Updated by mkittler almost 3 years ago
The screen looks slightly different it is. In fact, it looks very distorted, see the attached video.
Now the question is where the distortion comes from. Is that really the image the SUT is producing or a processing error on our side or within QEMU?
So this is not a typing problem. Omitting the typing module just means there's no scrolling of the output and hence avoids the screen distortion.
Updated by okurz almost 3 years ago
That we are able to reproduce VNC display corruptions in something as simple as the tinycore based os-autoinst tests is actually great news. This explains why the "typing" makes a difference as without it there is simply less text on the screen and no up-scrolling which is necessary to trigger the issue. https://bugzilla.suse.com/show_bug.cgi?id=1160707 is a bug for VNC console corruption. You might want to comment in there.
Updated by openqa_review almost 3 years ago
- Due date set to 2022-02-09
Setting due date based on mean cycle time of SUSE QE Tools
Updated by okurz almost 3 years ago
As discussed VNC might not even promise perfect quality. Please research if the seen behaviour is something that is to be expected. Maybe there are parameters which we can tweak to prevent "lossy, fast rendering" and use something like "slower but safer" rendering without screen artifacts :)
Updated by mkittler almost 3 years ago
Looking at the standard, it doesn't look like VNC supports such high-level tweaks. However, we could tweak our client to re-request the entire screen via https://datatracker.ietf.org/doc/html/rfc6143#section-7.5.3 in case we're waiting "too long" for a needle.

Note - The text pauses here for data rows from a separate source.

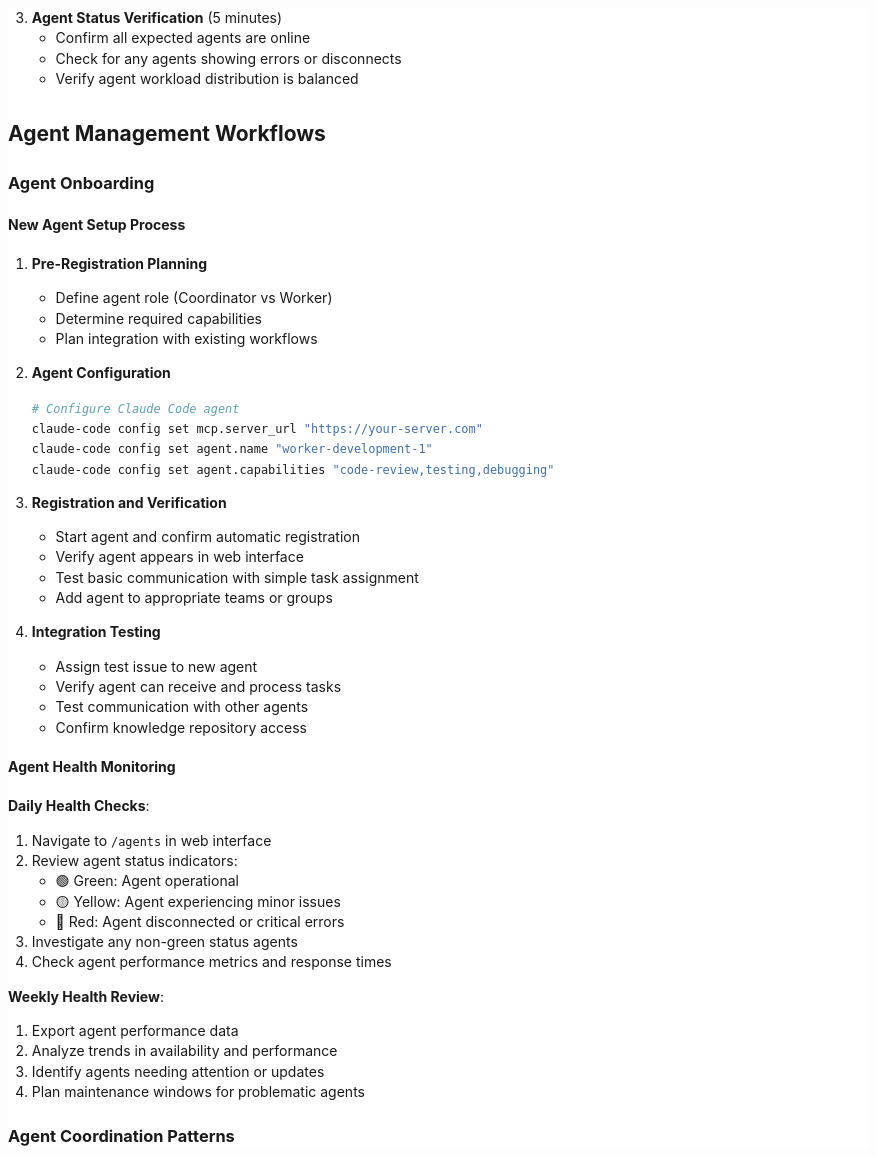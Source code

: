 3. **Agent Status Verification** (5 minutes)
   - Confirm all expected agents are online
   - Check for any agents showing errors or disconnects
   - Verify agent workload distribution is balanced

## Agent Management Workflows

### Agent Onboarding

#### New Agent Setup Process
1. **Pre-Registration Planning**
   - Define agent role (Coordinator vs Worker)
   - Determine required capabilities
   - Plan integration with existing workflows

2. **Agent Configuration**
   ```bash
   # Configure Claude Code agent
   claude-code config set mcp.server_url "https://your-server.com"
   claude-code config set agent.name "worker-development-1"
   claude-code config set agent.capabilities "code-review,testing,debugging"
   ```

3. **Registration and Verification**
   - Start agent and confirm automatic registration
   - Verify agent appears in web interface
   - Test basic communication with simple task assignment
   - Add agent to appropriate teams or groups

4. **Integration Testing**
   - Assign test issue to new agent
   - Verify agent can receive and process tasks
   - Test communication with other agents
   - Confirm knowledge repository access

#### Agent Health Monitoring

**Daily Health Checks**:
1. Navigate to `/agents` in web interface
2. Review agent status indicators:
   - 🟢 Green: Agent operational
   - 🟡 Yellow: Agent experiencing minor issues
   - 🔴 Red: Agent disconnected or critical errors
3. Investigate any non-green status agents
4. Check agent performance metrics and response times

**Weekly Health Review**:
1. Export agent performance data
2. Analyze trends in availability and performance
3. Identify agents needing attention or updates
4. Plan maintenance windows for problematic agents

### Agent Coordination Patterns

Updated by okurz almost 3 years ago
- Related to action #105429: openQA's fullstack test fails in `shutdown` module added
Updated by mkittler almost 3 years ago
- Status changed from In Progress to Feedback
Waiting for feedback on the PR: https://github.com/os-autoinst/os-autoinst/pull/1939
Updated by mkittler almost 3 years ago
- Status changed from Feedback to Resolved
The PR has been merged. I've already checked before merging it whether it makes a difference and it does. So I suppose the issue can be resolved.